Courtesy: Science in Society (Northwestern University)

Mark Ratner, chair of Northwestern University’s chemistry department, Dumas University Professor of Chemistry, and co-director of the Initiative for Sustainability and Energy at Northwestern (ISEN), talked to Medill Reports about molecular electronics, what it means to be a theoretical chemist, and the gratification that comes with science.

Mark Ratner, chair of Northwestern University’s chemistry department

How would you describe what you do as a theoretical chemist?
I am a chemist that studies molecules, and I happen to study them using computations and models rather than doing experiments. I research how electrons move through molecules.

Why is this important?
Fundamentally I am interested in how nature works, but secondarily and very importantly I am interested in what you can do with that knowledge once you have it. For example, those green leaves out there are capturing energy and they are turning it into chemical energy, [but] they do it very inefficiently. How do you make that better? Well, you make that better by studying how molecules absorb light and what they do with light.

How does the work you are doing fit into a bigger picture?
All molecular electronics have to do with energy in one way or another – light energy, heat energy, displays, photovoltaics, capturing electricity, photo fuels, etc. It is all a part of the energy problem, which is one of the problems, if not the major problem, that is confronting us at the moment with sustainability and climate change. So chemistry has a big part to play in this.

What is your favorite lesson when you are teaching?
There is a series of laws of thermodynamics. The first one is the concept of conservation of energy. If I take this [a pen] and drop it, the energy that was gravitational energy becomes kinetic energy and then becomes heat energy and sound energy. Do it again and it becomes work, so energy and work are related and conserved.

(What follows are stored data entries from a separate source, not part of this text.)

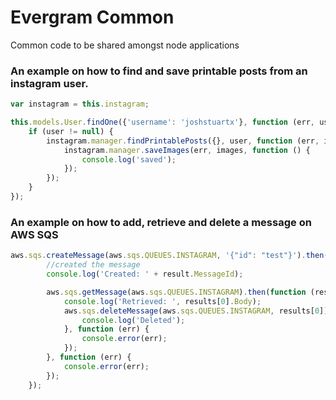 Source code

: # Evergram Common
Common code to be shared amongst node applications

### An example on how to find and save printable posts from an instagram user.

```js
var instagram = this.instagram;

this.models.User.findOne({'username': 'joshstuartx'}, function (err, user) {
    if (user != null) {
        instagram.manager.findPrintablePosts({}, user, function (err, images) {
            instagram.manager.saveImages(err, images, function () {
                console.log('saved');
            });
        });
    }
});
```


### An example on how to add, retrieve and delete a message on AWS SQS

```js
aws.sqs.createMessage(aws.sqs.QUEUES.INSTAGRAM, '{"id": "test"}').then(function (result) {
        //created the message
        console.log('Created: ' + result.MessageId);

        aws.sqs.getMessage(aws.sqs.QUEUES.INSTAGRAM).then(function (results) {
            console.log('Retrieved: ', results[0].Body);
            aws.sqs.deleteMessage(aws.sqs.QUEUES.INSTAGRAM, results[0]).then(function (deleted) {
                console.log('Deleted');
            }, function (err) {
                console.error(err);
            });
        }, function (err) {
            console.error(err);
        });
    });
```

The second one is much more interesting. It says there is also an addition to work and energy, a second component and that is disorder. It is called “entropy,” and the way equilibrium systems are governed is a competition between energy and disorder. That is the second law of thermodynamics. You could argue that it is the most important truth that science knows. If you don’t know much about the second law of thermodynamics, then you don’t know much about science.

Can you tell me about the moment you knew you wanted to be a chemist?
Everybody says it was because of my chemistry set when I was a kid. You could get these little bottles and see reactions of color and smoke and flames, and it was really fun. But that is only part of it. I mean it is a mystery. It’s how these things work.

What has been the best thing that has happened in your career?
The rewards of science are delayed gratification – let’s put it that way. You can’t arrange for high-five moments, even when things go well. I had a conference with one of my [postdoctoral fellows] yesterday who just did something wonderful, and we did the high-five thing. Those are the things you live for, the moments when it all works – when you get some new idea that works, [or] you get an experiment that works.

What do you do outside of studying chemistry?
Anything having to do with water. I like to swim in it, I like to fish in it, I like to canoe in it, I like to kayak on it, I like to sail on it, I like to hike along it and I like to ski on it. You go out to this little river, and you don’t think about anything but you and the river – it’s good. The only time I don’t think about science is when I’m fishing.